Qualifying for a mortgage involves much more than simply having good credit. When you inquire about a mortgage, your mortgage broker will need to know all the details around your income and personal finances along with information on the property you’re seeking to buy. If you’re considering securing a mortgage to purchase a home, ensure you consider and understand the facets below.
While you might feel comfortable with your current employment status, a lender may have a different opinion on what constitutes a reliable income. You’ll be asked to show proof of income and employment. Are you still in your probationary period? Do you intend to take parental leave? Are you on a term contract? All these considerations and more will be considered by your lender. Make sure you have associated documentation on hand, such as your two most recent paystubs and a signed and verified Letter of Employment that confirms you are still employed by the employer identified on those paystubs. Your broker will request additional financial documentation to demonstrate longevity, such as your T1 tax forms and your Notice of Assessment from the Canada Revenue Agency which showcases your debt-to-income ratio and helps establish your risk level. You’ll need to provide your T4 or T4A forms so your lender can break down your annual pay, tax, pension, and other government program deductions. If you are self-employed or have a registered corporation, any additional information you provide such as Articles of Incorporation or a business license are a huge help to determining your lend-worthiness.
Once you have effectively proven your income, the next step in the process is to itemize your personal finances. Your lender will likely request access to your bank account information, partially so they can deposit the mortgage into your account if you are successful in securing it.
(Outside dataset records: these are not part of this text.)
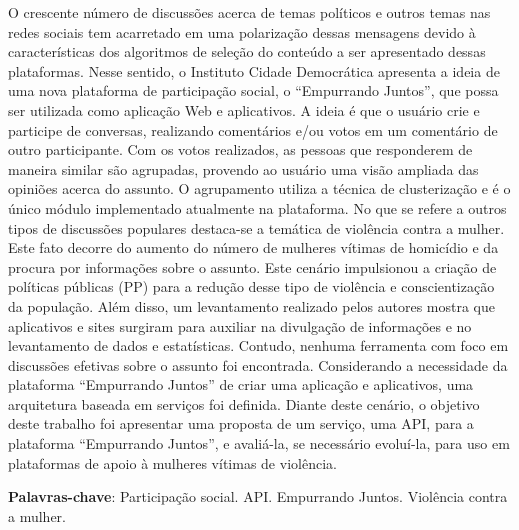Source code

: \begin{resumo}
O crescente número de discussões acerca de temas políticos e outros temas nas redes sociais tem acarretado em uma polarização 
dessas mensagens devido à características dos algoritmos de seleção do conteúdo a ser apresentado dessas plataformas. Nesse sentido, o Instituto Cidade Democrática 
apresenta a ideia de uma nova plataforma de participação social, o ``Empurrando Juntos'', que possa ser utilizada como aplicação Web e aplicativos. A ideia é que o 
usuário crie e participe de conversas, realizando comentários e/ou votos em um comentário de outro participante. Com os votos realizados, as pessoas que 
responderem de maneira similar são agrupadas, provendo ao usuário uma visão ampliada das opiniões acerca do assunto. O agrupamento utiliza a técnica de 
clusterização e é o único módulo implementado atualmente na plataforma. No que se refere a outros tipos de discussões populares  destaca-se a temática de violência 
contra a mulher. Este fato decorre do aumento do número de mulheres vítimas de homicídio e da procura por informações sobre o assunto. Este cenário impulsionou a 
criação de políticas públicas (PP) para a redução desse tipo de violência e conscientização da população. Além disso, um levantamento realizado pelos autores 
mostra que aplicativos e sites surgiram para auxiliar na divulgação de informações e no levantamento de dados e estatísticas. Contudo, nenhuma ferramenta com foco 
em discussões efetivas sobre o assunto foi encontrada. Considerando a necessidade da plataforma ``Empurrando Juntos'' de criar uma aplicação e aplicativos, uma 
arquitetura baseada em serviços foi definida. Diante deste cenário, o objetivo deste trabalho foi apresentar uma proposta de um serviço, uma API, para a plataforma 
``Empurrando Juntos'', e avaliá-la, se necessário evoluí-la, para uso em plataformas de apoio à mulheres vítimas de violência. 
\vspace{\onelineskip}
  
\noindent
\textbf{Palavras-chave}: Participação social. API. Empurrando Juntos. Violência contra a mulher.
\end{resumo}

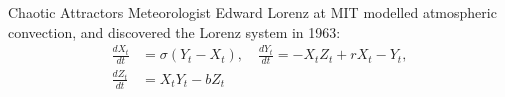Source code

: \documentclass[10pt]{beamer}
\begin{document}
\begin{frame}{Chaotic Attractors}
Meteorologist Edward Lorenz at MIT modelled atmospheric convection, and discovered the Lorenz system in 1963:
\begin{align*}
\frac{dX_t}{dt}&=\sigma(Y_t-X_t),\quad \frac{dY_t}{dt}=-X_tZ_t+rX_t-Y_t,\\
\frac{dZ_t}{dt}&=X_tY_t-bZ_t
\end{align*}
\end{frame}
\end{document}
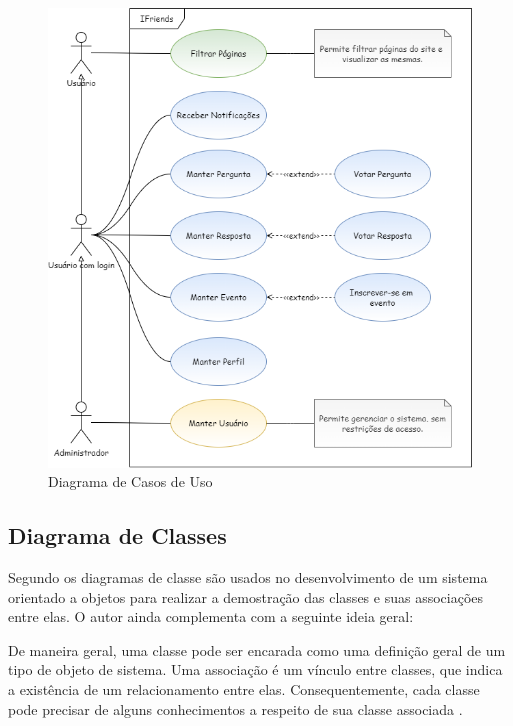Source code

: \begin{figure}[htb]
\centering
\caption{Diagrama de Casos de Uso}
\label{diagrama_CasosUso}
\includegraphics[width=1.0\textwidth]{anexos/Imagens_Diagramas/CasosDeUso_IFriends.png}
\end{figure}
\FloatBarrier

\subsection{Diagrama de Classes}
Segundo  os diagramas de classe são usados no desenvolvimento de um sistema orientado a objetos para realizar a demostração das classes e suas associações entre elas. O autor ainda complementa com a seguinte ideia geral: 

\begin{citacao}
De maneira geral, uma classe pode ser encarada como uma definição geral de um tipo de objeto de sistema. Uma associação é um vínculo entre classes, que indica a existência de um relacionamento entre elas. Consequentemente, cada classe pode precisar de alguns conhecimentos a respeito de sua classe associada \cite{SOMMERVILLE:2019}. 
\end{citacao}

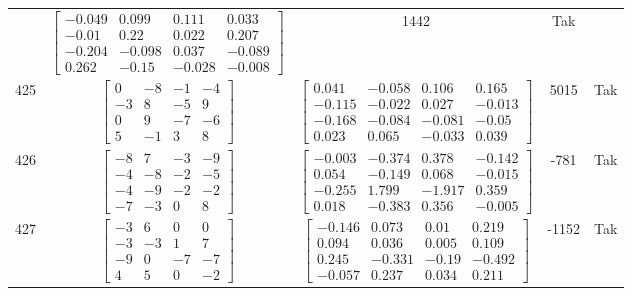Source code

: \documentclass[a4paper,12pt]{article}
\begin{document}
\begin{tabular}{c c c c c}
&
$\begin{bmatrix} -0.049 & 0.099 & 0.111 & 0.033 \\ -0.01 & 0.22 & 0.022 & 0.207 \\ -0.204 & -0.098 & 0.037 & -0.089 \\ 0.262 & -0.15 & -0.028 & -0.008 \end{bmatrix}$
&
1442
&
Tak
\\
425
&
$\begin{bmatrix} 0 & -8 & -1 & -4 \\ -3 & 8 & -5 & 9 \\ 0 & 9 & -7 & -6 \\ 5 & -1 & 3 & 8 \end{bmatrix}$
&
$\begin{bmatrix} 0.041 & -0.058 & 0.106 & 0.165 \\ -0.115 & -0.022 & 0.027 & -0.013 \\ -0.168 & -0.084 & -0.081 & -0.05 \\ 0.023 & 0.065 & -0.033 & 0.039 \end{bmatrix}$
&
5015
&
Tak
\\
426
&
$\begin{bmatrix} -8 & 7 & -3 & -9 \\ -4 & -8 & -2 & -5 \\ -4 & -9 & -2 & -2 \\ -7 & -3 & 0 & 8 \end{bmatrix}$
&
$\begin{bmatrix} -0.003 & -0.374 & 0.378 & -0.142 \\ 0.054 & -0.149 & 0.068 & -0.015 \\ -0.255 & 1.799 & -1.917 & 0.359 \\ 0.018 & -0.383 & 0.356 & -0.005 \end{bmatrix}$
&
-781
&
Tak
\\
427
&
$\begin{bmatrix} -3 & 6 & 0 & 0 \\ -3 & -3 & 1 & 7 \\ -9 & 0 & -7 & -7 \\ 4 & 5 & 0 & -2 \end{bmatrix}$
&
$\begin{bmatrix} -0.146 & 0.073 & 0.01 & 0.219 \\ 0.094 & 0.036 & 0.005 & 0.109 \\ 0.245 & -0.331 & -0.19 & -0.492 \\ -0.057 & 0.237 & 0.034 & 0.211 \end{bmatrix}$
&
-1152
&
Tak
\\

\end{tabular}
\end{document}
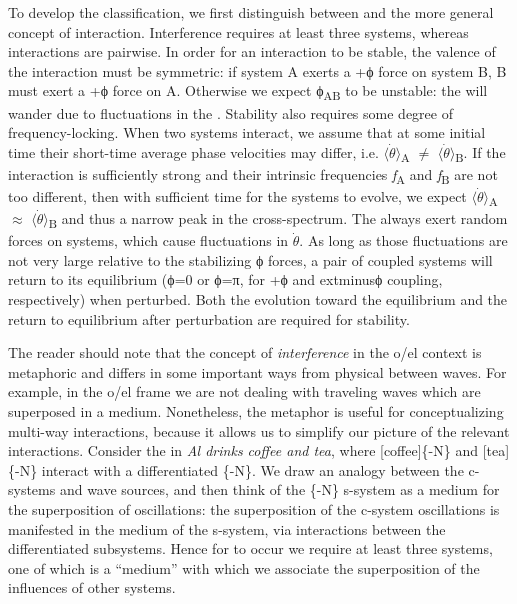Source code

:   To develop the classification, we first distinguish between  and the more general concept of interaction. Interference requires at least three systems, whereas interactions are pairwise. In order for an interaction to be stable, the valence of the interaction must be symmetric: if system A exerts a +ϕ force on system B, B must exert a +ϕ force on A. Otherwise we expect ϕ\textsubscript{AB} to be unstable: the  will wander due to fluctuations in the . Stability also requires some degree of frequency-locking. When two systems interact, we assume that at some initial time their short-time average phase velocities may differ, i.e. $\langle\dot{\theta}\rangle$\textsubscript{A} ${\neq}$ $\langle\dot{\theta}\rangle$\textsubscript{B}. If the interaction is sufficiently strong and their intrinsic frequencies \textit{f}\textsubscript{A} and \textit{f}\textsubscript{B} are not too different, then with sufficient time for the systems to evolve, we expect $\langle\dot{\theta}\rangle$\textsubscript{A} ${\approx}$ $\langle\dot{\theta}\rangle$\textsubscript{B} and thus a narrow peak in the cross-spectrum. The  always exert random forces on systems, which cause fluctuations in  $\dot{\theta}$. As long as those fluctuations are not very large relative to the stabilizing ϕ forces, a pair of coupled systems will return to its equilibrium (ϕ=0 or ϕ=π, for +ϕ and 	extminus{}ϕ coupling, respectively) when perturbed. Both the evolution toward the equilibrium and the return to equilibrium after perturbation are required for stability.

  The reader should note that the concept of \textit{interference} in the o/el context is metaphoric and differs in some important ways from physical  between waves. For example, in the o/el frame we are not dealing with traveling waves which are superposed in a medium. Nonetheless, the metaphor is useful for conceptualizing multi-way interactions, because it allows us to simplify our picture of the relevant interactions. Consider the  in \textit{Al drinks coffee and tea}, where [coffee]\{-N\} and [tea]\{-N\} interact with a differentiated \{-N\}. We draw an analogy between the c-systems and wave sources, and then think of the \{-N\} s-system as a medium for the superposition of oscillations: the superposition of the c-system oscillations is manifested in the medium of the s-system, via interactions between the differentiated subsystems. Hence for  to occur we require at least three systems, one of which is a “medium” with which we associate the superposition of the influences of other systems. 

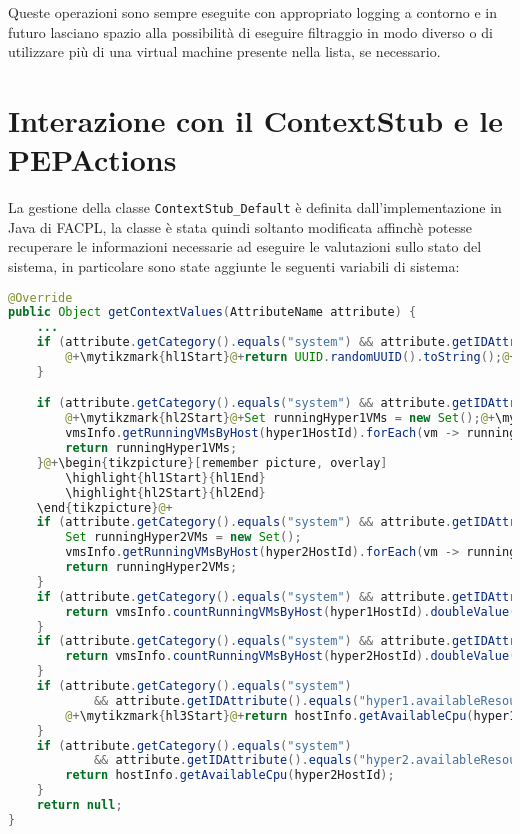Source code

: Queste operazioni sono sempre eseguite con appropriato logging a contorno e in futuro lasciano spazio alla possibilità di eseguire filtraggio in modo diverso o di utilizzare più di una virtual machine presente nella lista, se necessario.

\section{Interazione con il ContextStub e le PEPActions}
La gestione della classe \texttt{ContextStub\_Default} è definita dall'implementazione in Java di FACPL, la classe è stata quindi soltanto modificata affinchè potesse recuperare le informazioni necessarie ad eseguire le valutazioni sullo stato del sistema, in particolare sono state aggiunte le seguenti variabili di sistema:
\begin{lstlisting}[language=Java, caption=Context di OpenNebula, label=code:ContextStubChoice, basicstyle=\fontsize{9}{10}\ttfamily]
@Override
public Object getContextValues(AttributeName attribute) {
    ...
    if (attribute.getCategory().equals("system") && attribute.getIDAttribute().equals("vm-name")) {
        @+\mytikzmark{hl1Start}@+return UUID.randomUUID().toString();@+\mytikzmark{hl1End}@+
    }

    if (attribute.getCategory().equals("system") && attribute.getIDAttribute().equals("hyper1.vm-names")) {
        @+\mytikzmark{hl2Start}@+Set runningHyper1VMs = new Set();@+\mytikzmark{hl2End}@+
        vmsInfo.getRunningVMsByHost(hyper1HostId).forEach(vm -> runningHyper1VMs.addValue(vm.getVmName()));
        return runningHyper1VMs;
    }@+\begin{tikzpicture}[remember picture, overlay]
        \highlight{hl1Start}{hl1End}
        \highlight{hl2Start}{hl2End}
    \end{tikzpicture}@+
    if (attribute.getCategory().equals("system") && attribute.getIDAttribute().equals("hyper2.vm-names")) {
        Set runningHyper2VMs = new Set();
        vmsInfo.getRunningVMsByHost(hyper2HostId).forEach(vm -> runningHyper2VMs.addValue(vm.getVmName()));
        return runningHyper2VMs;
    }
    if (attribute.getCategory().equals("system") && attribute.getIDAttribute().equals("hyper1.vm1-counter")) {
        return vmsInfo.countRunningVMsByHost(hyper1HostId).doubleValue();
    }
    if (attribute.getCategory().equals("system") && attribute.getIDAttribute().equals("hyper2.vm1-counter")) {
        return vmsInfo.countRunningVMsByHost(hyper2HostId).doubleValue();
    }
    if (attribute.getCategory().equals("system")
            && attribute.getIDAttribute().equals("hyper1.availableResources")) {
        @+\mytikzmark{hl3Start}@+return hostInfo.getAvailableCpu(hyper1HostId);@+\mytikzmark{hl3End}@+
    }
    if (attribute.getCategory().equals("system")
            && attribute.getIDAttribute().equals("hyper2.availableResources")) {
        return hostInfo.getAvailableCpu(hyper2HostId);
    }
    return null;
}
\end{lstlisting}
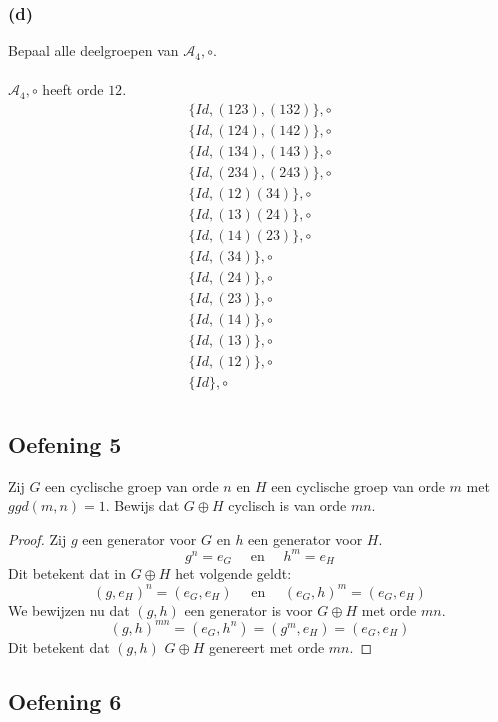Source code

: \documentclass[main.tex]{subfiles}
\begin{document}
\subsubsection*{(d)}
Bepaal alle deelgroepen van $\mathcal{A}_{4},\circ$.\\\\
$\mathcal{A}_{4},\circ$ heeft orde $12$.
\[
\begin{array}{c}
  \{ Id, (123), (132) \},\circ\\
  \{ Id, (124), (142) \},\circ\\
  \{ Id, (134), (143) \},\circ\\
  \{ Id, (234), (243) \},\circ\\
  \{ Id, (12)(34) \},\circ\\
  \{ Id, (13)(24) \},\circ\\
  \{ Id, (14)(23) \},\circ\\
  \{ Id, (34) \},\circ\\
  \{ Id, (24) \},\circ\\
  \{ Id, (23) \},\circ\\
  \{ Id, (14) \},\circ\\
  \{ Id, (13) \},\circ\\
  \{ Id, (12) \},\circ\\
  \{ Id \},\circ\\
\end{array}
\]

\subsection*{Oefening 5}
\label{oza:oz1-oef5}

Zij $G$ een cyclische groep van orde $n$ en $H$ een cyclische groep van orde $m$ met $ggd(m,n)=1$.
Bewijs dat $G \oplus H$ cyclisch is van orde $mn$.

\begin{proof}
  Zij $g$ een generator voor $G$ en $h$ een generator voor $H$.
  \[ g^{n} = e_{G} \quad\text{ en }\quad h^{m} = e_{H} \]
  Dit betekent dat in $G \oplus H$ het volgende geldt:
  \[ (g,e_{H})^{n} = (e_{G},e_{H}) \quad\text{ en }\quad (e_{G},h)^{m} = (e_{G},e_{H}) \]
  We bewijzen nu dat $(g,h)$ een generator is voor $G \oplus H$ met orde $mn$.
  \[ (g,h)^{mn} = (e_{G},h^{n}) = (g^{m},e_{H}) = (e_{G},e_{H}) \]
  Dit betekent dat $(g,h)$ $G \oplus H$ genereert met orde $mn$.
\end{proof}

\subsection*{Oefening 6}
\label{oza:oz1-oef6}
\end{document}
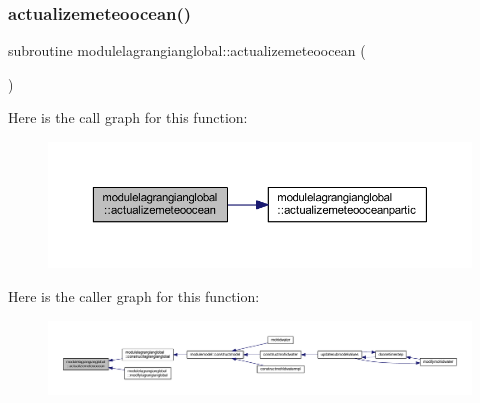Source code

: \subsubsection{\texorpdfstring{actualizemeteoocean()}{actualizemeteoocean()}}
{\footnotesize\ttfamily subroutine modulelagrangianglobal\+::actualizemeteoocean (\begin{DoxyParamCaption}{ }\end{DoxyParamCaption})\hspace{0.3cm}{\ttfamily [private]}}

Here is the call graph for this function\+:\nopagebreak
\begin{figure}[H]
\begin{center}
\leavevmode
\includegraphics[width=350pt]{namespacemodulelagrangianglobal_a0fa07eb74ec148c5c6faeec4cd4561c9_cgraph}
\end{center}
\end{figure}
Here is the caller graph for this function\+:\nopagebreak
\begin{figure}[H]
\begin{center}
\leavevmode
\includegraphics[width=350pt]{namespacemodulelagrangianglobal_a0fa07eb74ec148c5c6faeec4cd4561c9_icgraph}
\end{center}
\end{figure}
\mbox{\label{namespacemodulelagrangianglobal_ae28614950d33d82496f705c7601b8d28}} 
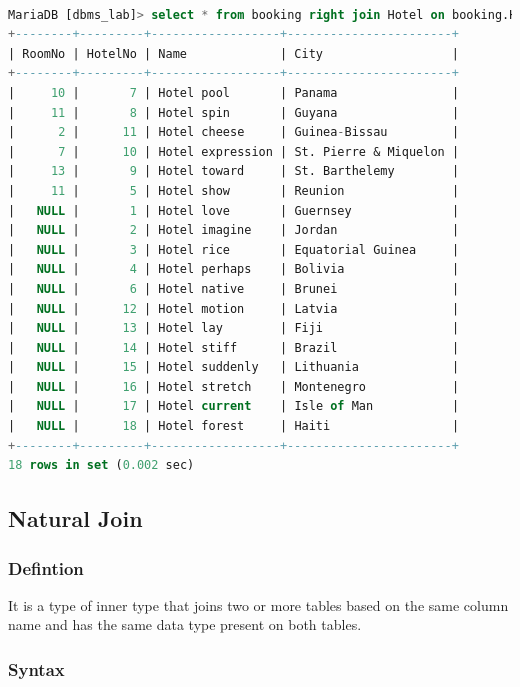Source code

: \documentclass[11pt]{article}
\begin{document}
\begin{lstlisting}[language=sql]

MariaDB [dbms_lab]> select * from booking right join Hotel on booking.HotelNo = Hotel.HotelNo;
+--------+---------+------------------+-----------------------+
| RoomNo | HotelNo | Name             | City                  |
+--------+---------+------------------+-----------------------+
|     10 |       7 | Hotel pool       | Panama                |
|     11 |       8 | Hotel spin       | Guyana                |
|      2 |      11 | Hotel cheese     | Guinea-Bissau         |
|      7 |      10 | Hotel expression | St. Pierre & Miquelon |
|     13 |       9 | Hotel toward     | St. Barthelemy        |
|     11 |       5 | Hotel show       | Reunion               |
|   NULL |       1 | Hotel love       | Guernsey              |
|   NULL |       2 | Hotel imagine    | Jordan                |
|   NULL |       3 | Hotel rice       | Equatorial Guinea     |
|   NULL |       4 | Hotel perhaps    | Bolivia               |
|   NULL |       6 | Hotel native     | Brunei                |
|   NULL |      12 | Hotel motion     | Latvia                |
|   NULL |      13 | Hotel lay        | Fiji                  |
|   NULL |      14 | Hotel stiff      | Brazil                |
|   NULL |      15 | Hotel suddenly   | Lithuania             |
|   NULL |      16 | Hotel stretch    | Montenegro            |
|   NULL |      17 | Hotel current    | Isle of Man           |
|   NULL |      18 | Hotel forest     | Haiti                 |
+--------+---------+------------------+-----------------------+
18 rows in set (0.002 sec)
\end{lstlisting}

\subsection{Natural Join}

\subsubsection*{Defintion}

It is a type of inner type that joins two or more tables based on the same column name and has the same data type present on both tables.

\subsubsection*{Syntax}
\end{document}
Beyond your income, owning and showing proof of other assets and investments are a great way to establish your net worth and lend-ability. Of course, it’s beneficial (and in some cases, essential) to have a good understanding of your credit and a high credit score, as demonstrated by your credit report. It’s best practice to get pre-approved for a mortgage by your bank prior to starting the application process, so make sure you obtain a pre-approval letter from your bank to keep things moving smoothly.
Providing a down payment is a vital step in the mortgage application process as it demonstrates financial stability, showing you are committed to the purchase and to the mortgage loan. The down payment also secures a small portion of equity in your new home immediately. There are many ways you can secure a down payment. Savings and investments are an obvious source. More and more first-time buyers are using RRSPs and TFSAs to save up their down payment dollars. Existing properties might be sold or re-financed for an injection of capital. A certified letter outlining that the down payment has been provided to you as a gift can also support your mortgage application.
Being able to demonstrate a history of mortgage payments on other properties will help achieve a lower interest rate. Providing proof of other owned properties through rent or lease agreements, recent mortgage statements, and property tax bills is one of the final steps in the mortgage application process. To show your commitment to the mortgage application process, you will cap off your application by providing details of the property you wish to purchase or are interested in. This helps your broker see that you understand your financial commitments and limitations.
The more information you can readily provide your mortgage broker, the more efficient your application process will be. Gather all your personal financial, employment and investment information so it’s ready to submit to your lender when you find the home you’re looking for.